I guess I’d been pretty lucky up to this point -- no major food- or water-related illnesses. That all changed with an unlucky thali lunch in Shimla. I believe it was most likely food poisoning, rather than a microscopic bug. Whichever, it left me nauseous for most of the previous evening -- but it wasn’t anything three vigorous session of vomiting couldn’t cure. It’s a horrific sensation: your mouth filling up so quickly that liquid starts leaking out of your nose. I’m not sure what part of the thali did it, but I’m going to guess the raita. Sadly, the urge to vomit punctuated my last evening with Andrew, Heather, and Kim. The continuous vertical motion of the taxi ride back to the hotel didn’t help either.
I slept in for most of the morning and finally rose at 10 to have a bland breakfast of toast and tea. I’d pretty much recovered by then. I met a Brooklynite named John, also a writer. What is it with India and foreign tourist writers? I gave him my copy of Joan Didion’s Play It As It Lays, as he writes freelance about film.

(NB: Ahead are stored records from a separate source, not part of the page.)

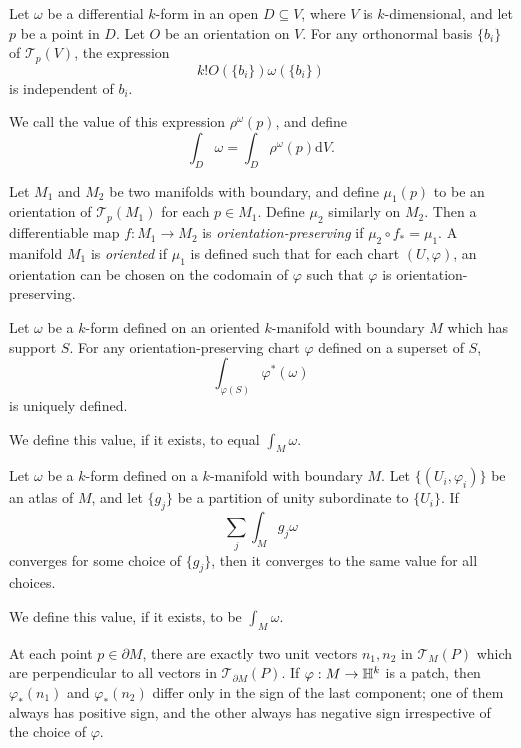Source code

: \begin{prop}
    Let $\omega$ be a differential $k$-form in an open $D\subseteq V$, where $V$
    is $k$-dimensional, and let $p$ be a point in $D$. Let $O$ be an orientation
    on $V$. For any orthonormal basis $\{b_i\}$ of $\mathcal T_p(V)$, the expression
    \[k!O(\{b_i\})\omega(\{b_i\})\] is independent of $b_i$.
\end{prop}
\begin{defn}
    We call the value of this expression $\rho^\omega(p)$, and define
    \[\int_D \omega=\int_D\rho^\omega(p)\mathrm dV.\]
\end{defn}
\begin{defn}
    Let $M_1$ and $M_2$ be two manifolds with boundary, and define $\mu_1(p)$ to be an
    orientation of $\mathcal T_p(M_1)$ for each $p\in M_1$. Define $\mu_2$
    similarly on $M_2$. Then a differentiable map $f:M_1\to M_2$ is
    \emph{orientation-preserving} if $\mu_2\circ f_*=\mu_1$. A manifold $M_1$ is
    \emph{oriented} if $\mu_1$ is defined such that for each chart
    $(U,\varphi)$, an orientation can be chosen on the codomain of $\varphi$
    such that $\varphi$ is orientation-preserving.
\end{defn}
\begin{prop}
    Let $\omega$ be a $k$-form defined on an oriented $k$-manifold with boundary
    $M$ which has support $S$. For any orientation-preserving chart $\varphi$
    defined on a superset of $S$, \[\int_{\varphi(S)}\varphi^*(\omega)\]
    is uniquely defined.
\end{prop}
\begin{defn}
    We define this value, if it exists, to equal $\int_M\omega$.
\end{defn}
\begin{prop}
    Let $\omega$ be a $k$-form defined on a $k$-manifold with boundary $M$. Let
    $\{(U_i,\varphi_i)\}$ be an atlas of $M$, and let $\{g_j\}$ be a partition
    of unity subordinate to $\{U_i\}$. If
    \[\sum_j\int_M g_j\omega\]
    converges for some choice of $\{g_j\}$, then it converges to the same value
    for all choices.
\end{prop}
\begin{defn}
    We define this value, if it exists, to be $\int_M\omega$.
\end{defn}
\begin{prop}
    At each point $p\in\partial M$, there are exactly two unit vectors $n_1,n_2$
    in $\mathcal T_M(P)$ which are perpendicular to all vectors in
    $\mathcal T_{\partial M}(P)$. If $\varphi:M\to\mathbb{H}^k$ is a patch, then
    $\varphi_*(n_1)$ and $\varphi_*(n_2)$ differ only in the sign of the last
    component; one of them always has positive sign, and the other always has
    negative sign irrespective of the choice of $\varphi$.
\end{prop}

I slept for a short while on the road down, fighting off mild queasiness. Smoke from a forest fire rose in a ribbon from the hills. For some reason, some farmers favor slash-and-burn field management -- not a very efficient method, if I recall correctly. Whole plots of ground were alight, charred. At a stop light, right outside of Delhi, a man sold little IV bags of water. Squeeze into your mouth, discard, and hope it burns as easily as everything else. This is a country of smoke and plastic.